--- START ---

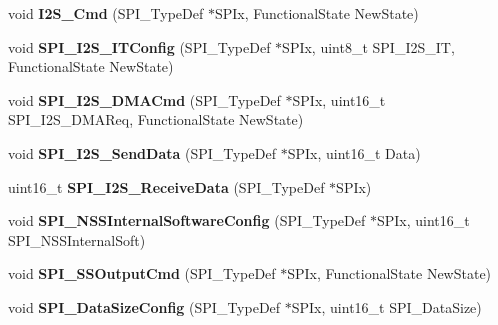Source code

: \begin{DoxyCompactItemize}
\item 
\hypertarget{group__SPI__Exported__Functions_gafe061c71bbc5b4224f3f2884dc53739e}{
void {\bfseries I2S\_\-Cmd} (SPI\_\-TypeDef $\ast$SPIx, FunctionalState NewState)}
\label{group__SPI__Exported__Functions_gafe061c71bbc5b4224f3f2884dc53739e}

\item 
\hypertarget{group__SPI__Exported__Functions_ga17f4ef132e8ddbf94cb6b1688d181e41}{
void {\bfseries SPI\_\-I2S\_\-ITConfig} (SPI\_\-TypeDef $\ast$SPIx, uint8\_\-t SPI\_\-I2S\_\-IT, FunctionalState NewState)}
\label{group__SPI__Exported__Functions_ga17f4ef132e8ddbf94cb6b1688d181e41}

\item 
\hypertarget{group__SPI__Exported__Functions_gabed5b91a8576e6d578f364cc0e807e4a}{
void {\bfseries SPI\_\-I2S\_\-DMACmd} (SPI\_\-TypeDef $\ast$SPIx, uint16\_\-t SPI\_\-I2S\_\-DMAReq, FunctionalState NewState)}
\label{group__SPI__Exported__Functions_gabed5b91a8576e6d578f364cc0e807e4a}

\item 
\hypertarget{group__SPI__Exported__Functions_gad5af40bebe8dbe3fa8bd476489d7e3da}{
void {\bfseries SPI\_\-I2S\_\-SendData} (SPI\_\-TypeDef $\ast$SPIx, uint16\_\-t Data)}
\label{group__SPI__Exported__Functions_gad5af40bebe8dbe3fa8bd476489d7e3da}

\item 
\hypertarget{group__SPI__Exported__Functions_gab77de76547f3bff403236b263b070a30}{
uint16\_\-t {\bfseries SPI\_\-I2S\_\-ReceiveData} (SPI\_\-TypeDef $\ast$SPIx)}
\label{group__SPI__Exported__Functions_gab77de76547f3bff403236b263b070a30}

\item 
\hypertarget{group__SPI__Exported__Functions_ga56fc508a482f032f9eb80e4c63184126}{
void {\bfseries SPI\_\-NSSInternalSoftwareConfig} (SPI\_\-TypeDef $\ast$SPIx, uint16\_\-t SPI\_\-NSSInternalSoft)}
\label{group__SPI__Exported__Functions_ga56fc508a482f032f9eb80e4c63184126}

\item 
\hypertarget{group__SPI__Exported__Functions_ga4ec54abdedf6cd17403d853a926d91c1}{
void {\bfseries SPI\_\-SSOutputCmd} (SPI\_\-TypeDef $\ast$SPIx, FunctionalState NewState)}
\label{group__SPI__Exported__Functions_ga4ec54abdedf6cd17403d853a926d91c1}

\item 
\hypertarget{group__SPI__Exported__Functions_gafc82e90841d7879535d655c035709cb1}{
void {\bfseries SPI\_\-DataSizeConfig} (SPI\_\-TypeDef $\ast$SPIx, uint16\_\-t SPI\_\-DataSize)}
\label{group__SPI__Exported__Functions_gafc82e90841d7879535d655c035709cb1}


\end{DoxyCompactItemize}
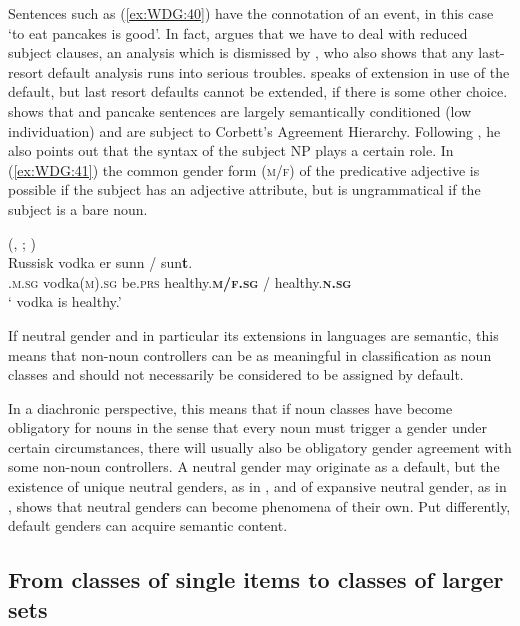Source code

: \documentclass[output=collectionpaper]{langsci/langscibook}
\begin{document}
Sentences such as (\ref{ex:WDG:40}) have the connotation of an event, in this case `to eat pancakes is good'. In fact, \cite{Faarlund1977} argues that we have to deal with reduced subject clauses, an analysis which is dismissed by \cite{Enger2004}, who also shows that any last-resort default analysis runs into serious troubles. \cite[150]{Corbett2006} speaks of extension in use of the default, but last resort defaults cannot be extended, if there is some other choice. \cite{Enger2004} shows that  and  pancake sentences are largely semantically conditioned (low individuation) and are subject to Corbett's Agreement Hierarchy. Following \cite{Widmark1966}, he also points out that the syntax of the subject NP plays a certain role. In (\ref{ex:WDG:41}) the common gender form (\textsc{m/f}) of the predicative adjective is possible if the subject has an adjective attribute, but is ungrammatical if the subject is a bare noun.

\ea\label{ex:WDG:41}
 (, ; \citealt[24]{Enger2004})\\
\gll	Russisk	vodka	er	sunn	/	sun\textbf{t}.\\
	.\textsc{m.sg}	vodka(\textsc{m).sg}	be.\textsc{prs}	healthy.\textbf{\textsc{m/f.sg}}	/	healthy.\textbf{\textsc{n.sg}}\\
\glt	` vodka is healthy.'\\
\z

If neutral gender and in particular its extensions in  languages are semantic, this means that non-noun controllers can be as meaningful in classification as noun classes and should not necessarily be considered to be assigned by default.

In a diachronic perspective, this means that if noun classes have become obligatory for nouns in the sense that every noun must trigger a gender under certain circumstances, there will usually also be obligatory gender agreement with some non-noun controllers. A neutral gender may originate as a default, but the existence of unique neutral genders, as in , and of expansive neutral gender, as in , shows that neutral genders can become phenomena of their own. Put differently, default genders can acquire semantic content.

  \subsection{From classes of single items to classes of larger sets}
\label{sec:WDG:6.6}
\end{document}
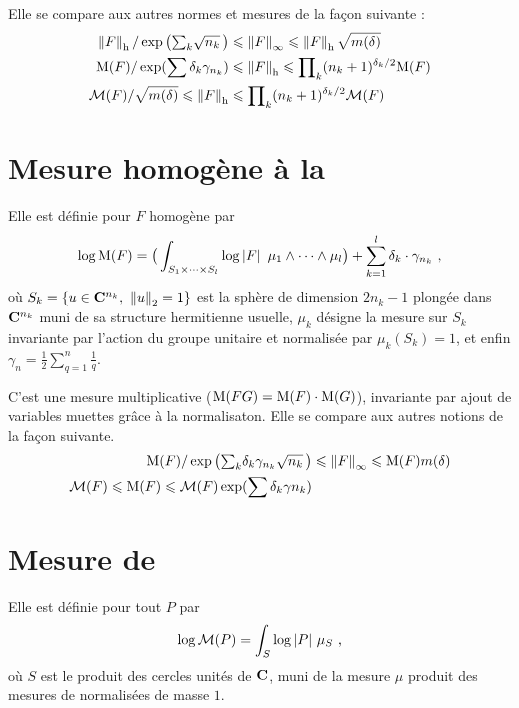Elle se compare aux autres normes et mesures de la façon suivante :
\begin{align}
  \left\lVert F\right\rVert_{\mathrm h} / \exp\big( {\textstyle\sum_k} \sqrt{n_k} \,\big)
  & \leqslant \left\lVert F\right\rVert_\infty
  \leqslant \left\lVert F\right\rVert_{\mathrm h} \sqrt{m(\delta)}
  \\
  \mathrm{M}(F) / \exp(\sum\delta_k\gamma_{n_k})
  & \leqslant \left\lVert F\right\rVert_{\mathrm h}
  \leqslant \prod\nolimits_k (n_k +1)^{\delta_k/2} \mathrm{M}(F)
  \\
  \mathcal{M}(F) / \sqrt{m(\delta)}
  \leqslant \left\lVert F\right\rVert_{\mathrm h}
  & \leqslant \prod\nolimits_k (n_k +1)^{\delta_k/2} \mathcal{M}(F)
\end{align}

\section{Mesure homogène à la \texorpdfstring{}{Philippon}}

Elle est définie pour $F$ homogène par
\[
  \log \mathrm{M}(F)
  = \big(
  \int_{S_{1}\times\cdots\times S_{l}}
  \log\left\lvert F\right\rvert\ \mu_1 \wedge \cdots \wedge \mu_l
  \big) + \sum_{k=1}^l \delta_k \cdot \gamma_{n_k}
  \text{ ,}
\]
où $S_k = \{ u \in \C^{n_k},\ \normeuc u = 1 \}$ est la sphère de dimension
$2n_k-1$ plongée dans $\mathbf{C}^{n_k}$ muni de sa structure hermitienne usuelle,
$\mu_k$ désigne la mesure sur $S_k$ invariante par l'action du groupe unitaire
et normalisée par $\mu_k(S_k) = 1$, et enfin $\gamma_n = \frac12
\sum_{q=1}^{n} \frac1q$.

C'est une mesure multiplicative ($\mathrm{M}(FG) = \mathrm{M}(F) \cdot \mathrm{M}(G)$),
invariante par ajout de variables muettes grâce à la normalisaton.  Elle se compare aux autres
notions de la façon suivante.
\begin{align}
  \mathrm{M}(F) / \exp\big(
    {\textstyle\sum_k} \delta_k \gamma_{n_k} \sqrt{n_k}
  \,\big)
  & \leqslant \left\lVert F\right\rVert_\infty
  \leqslant \mathrm{M}(F) m(\delta)
  \\
  \mathcal{M}(F)
  \leqslant \mathrm{M}(F)
  \leqslant \mathcal{M}(F) \exp(\sum\delta_k\gamma{n_k})
\end{align}

\section{Mesure de \texorpdfstring{}{Mahler}}

Elle est définie pour tout $P$ par
\[
  \log\mathcal{M}(P)
  = \int_S \log\left\lvert P\right\rvert\, \mu_S \text{ ,}
\]
où $S$ est le produit des cercles unités de $\mathbf{C}$, muni de la mesure $\mu$
produit des mesures de  normalisées de masse $1$.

--- END ---

● Action item
This task asks for the data above repeated exactly, without a single picture.

● Written solution
Source code

: \begin{DoxyCompactItemize}
\item 
\hypertarget{group__SPI__Exported__Functions_gafe061c71bbc5b4224f3f2884dc53739e}{
void {\bfseries I2S\_\-Cmd} (SPI\_\-TypeDef $\ast$SPIx, FunctionalState NewState)}
\label{group__SPI__Exported__Functions_gafe061c71bbc5b4224f3f2884dc53739e}

\item 
\hypertarget{group__SPI__Exported__Functions_ga17f4ef132e8ddbf94cb6b1688d181e41}{
void {\bfseries SPI\_\-I2S\_\-ITConfig} (SPI\_\-TypeDef $\ast$SPIx, uint8\_\-t SPI\_\-I2S\_\-IT, FunctionalState NewState)}
\label{group__SPI__Exported__Functions_ga17f4ef132e8ddbf94cb6b1688d181e41}

\item 
\hypertarget{group__SPI__Exported__Functions_gabed5b91a8576e6d578f364cc0e807e4a}{
void {\bfseries SPI\_\-I2S\_\-DMACmd} (SPI\_\-TypeDef $\ast$SPIx, uint16\_\-t SPI\_\-I2S\_\-DMAReq, FunctionalState NewState)}
\label{group__SPI__Exported__Functions_gabed5b91a8576e6d578f364cc0e807e4a}

\item 
\hypertarget{group__SPI__Exported__Functions_gad5af40bebe8dbe3fa8bd476489d7e3da}{
void {\bfseries SPI\_\-I2S\_\-SendData} (SPI\_\-TypeDef $\ast$SPIx, uint16\_\-t Data)}
\label{group__SPI__Exported__Functions_gad5af40bebe8dbe3fa8bd476489d7e3da}

\item 
\hypertarget{group__SPI__Exported__Functions_gab77de76547f3bff403236b263b070a30}{
uint16\_\-t {\bfseries SPI\_\-I2S\_\-ReceiveData} (SPI\_\-TypeDef $\ast$SPIx)}
\label{group__SPI__Exported__Functions_gab77de76547f3bff403236b263b070a30}

\item 
\hypertarget{group__SPI__Exported__Functions_ga56fc508a482f032f9eb80e4c63184126}{
void {\bfseries SPI\_\-NSSInternalSoftwareConfig} (SPI\_\-TypeDef $\ast$SPIx, uint16\_\-t SPI\_\-NSSInternalSoft)}
\label{group__SPI__Exported__Functions_ga56fc508a482f032f9eb80e4c63184126}

\item 
\hypertarget{group__SPI__Exported__Functions_ga4ec54abdedf6cd17403d853a926d91c1}{
void {\bfseries SPI\_\-SSOutputCmd} (SPI\_\-TypeDef $\ast$SPIx, FunctionalState NewState)}
\label{group__SPI__Exported__Functions_ga4ec54abdedf6cd17403d853a926d91c1}

\item 
\hypertarget{group__SPI__Exported__Functions_gafc82e90841d7879535d655c035709cb1}{
void {\bfseries SPI\_\-DataSizeConfig} (SPI\_\-TypeDef $\ast$SPIx, uint16\_\-t SPI\_\-DataSize)}
\label{group__SPI__Exported__Functions_gafc82e90841d7879535d655c035709cb1}


\end{DoxyCompactItemize}
Source code

: \documentclass[output=collectionpaper]{langsci/langscibook}
\begin{document}
Sentences such as (\ref{ex:WDG:40}) have the connotation of an event, in this case `to eat pancakes is good'. In fact, \cite{Faarlund1977} argues that we have to deal with reduced subject clauses, an analysis which is dismissed by \cite{Enger2004}, who also shows that any last-resort default analysis runs into serious troubles. \cite[150]{Corbett2006} speaks of extension in use of the default, but last resort defaults cannot be extended, if there is some other choice. \cite{Enger2004} shows that  and  pancake sentences are largely semantically conditioned (low individuation) and are subject to Corbett's Agreement Hierarchy. Following \cite{Widmark1966}, he also points out that the syntax of the subject NP plays a certain role. In (\ref{ex:WDG:41}) the common gender form (\textsc{m/f}) of the predicative adjective is possible if the subject has an adjective attribute, but is ungrammatical if the subject is a bare noun.

\ea\label{ex:WDG:41}
 (, ; \citealt[24]{Enger2004})\\
\gll	Russisk	vodka	er	sunn	/	sun\textbf{t}.\\
	.\textsc{m.sg}	vodka(\textsc{m).sg}	be.\textsc{prs}	healthy.\textbf{\textsc{m/f.sg}}	/	healthy.\textbf{\textsc{n.sg}}\\
\glt	` vodka is healthy.'\\
\z

If neutral gender and in particular its extensions in  languages are semantic, this means that non-noun controllers can be as meaningful in classification as noun classes and should not necessarily be considered to be assigned by default.

In a diachronic perspective, this means that if noun classes have become obligatory for nouns in the sense that every noun must trigger a gender under certain circumstances, there will usually also be obligatory gender agreement with some non-noun controllers. A neutral gender may originate as a default, but the existence of unique neutral genders, as in , and of expansive neutral gender, as in , shows that neutral genders can become phenomena of their own. Put differently, default genders can acquire semantic content.

  \subsection{From classes of single items to classes of larger sets}
\label{sec:WDG:6.6}
\end{document}
Elle se compare aux autres normes et mesures de la façon suivante :
\begin{align}
  \left\lVert F\right\rVert_{\mathrm h} / \exp\big( {\textstyle\sum_k} \sqrt{n_k} \,\big)
  & \leqslant \left\lVert F\right\rVert_\infty
  \leqslant \left\lVert F\right\rVert_{\mathrm h} \sqrt{m(\delta)}
  \\
  \mathrm{M}(F) / \exp(\sum\delta_k\gamma_{n_k})
  & \leqslant \left\lVert F\right\rVert_{\mathrm h}
  \leqslant \prod\nolimits_k (n_k +1)^{\delta_k/2} \mathrm{M}(F)
  \\
  \mathcal{M}(F) / \sqrt{m(\delta)}
  \leqslant \left\lVert F\right\rVert_{\mathrm h}
  & \leqslant \prod\nolimits_k (n_k +1)^{\delta_k/2} \mathcal{M}(F)
\end{align}

\section{Mesure homogène à la \texorpdfstring{}{Philippon}}

Elle est définie pour $F$ homogène par
\[
  \log \mathrm{M}(F)
  = \big(
  \int_{S_{1}\times\cdots\times S_{l}}
  \log\left\lvert F\right\rvert\ \mu_1 \wedge \cdots \wedge \mu_l
  \big) + \sum_{k=1}^l \delta_k \cdot \gamma_{n_k}
  \text{ ,}
\]
où $S_k = \{ u \in \C^{n_k},\ \normeuc u = 1 \}$ est la sphère de dimension
$2n_k-1$ plongée dans $\mathbf{C}^{n_k}$ muni de sa structure hermitienne usuelle,
$\mu_k$ désigne la mesure sur $S_k$ invariante par l'action du groupe unitaire
et normalisée par $\mu_k(S_k) = 1$, et enfin $\gamma_n = \frac12
\sum_{q=1}^{n} \frac1q$.

C'est une mesure multiplicative ($\mathrm{M}(FG) = \mathrm{M}(F) \cdot \mathrm{M}(G)$),
invariante par ajout de variables muettes grâce à la normalisaton.  Elle se compare aux autres
notions de la façon suivante.
\begin{align}
  \mathrm{M}(F) / \exp\big(
    {\textstyle\sum_k} \delta_k \gamma_{n_k} \sqrt{n_k}
  \,\big)
  & \leqslant \left\lVert F\right\rVert_\infty
  \leqslant \mathrm{M}(F) m(\delta)
  \\
  \mathcal{M}(F)
  \leqslant \mathrm{M}(F)
  \leqslant \mathcal{M}(F) \exp(\sum\delta_k\gamma{n_k})
\end{align}

\section{Mesure de \texorpdfstring{}{Mahler}}

Elle est définie pour tout $P$ par
\[
  \log\mathcal{M}(P)
  = \int_S \log\left\lvert P\right\rvert\, \mu_S \text{ ,}
\]
où $S$ est le produit des cercles unités de $\mathbf{C}$, muni de la mesure $\mu$
produit des mesures de  normalisées de masse $1$.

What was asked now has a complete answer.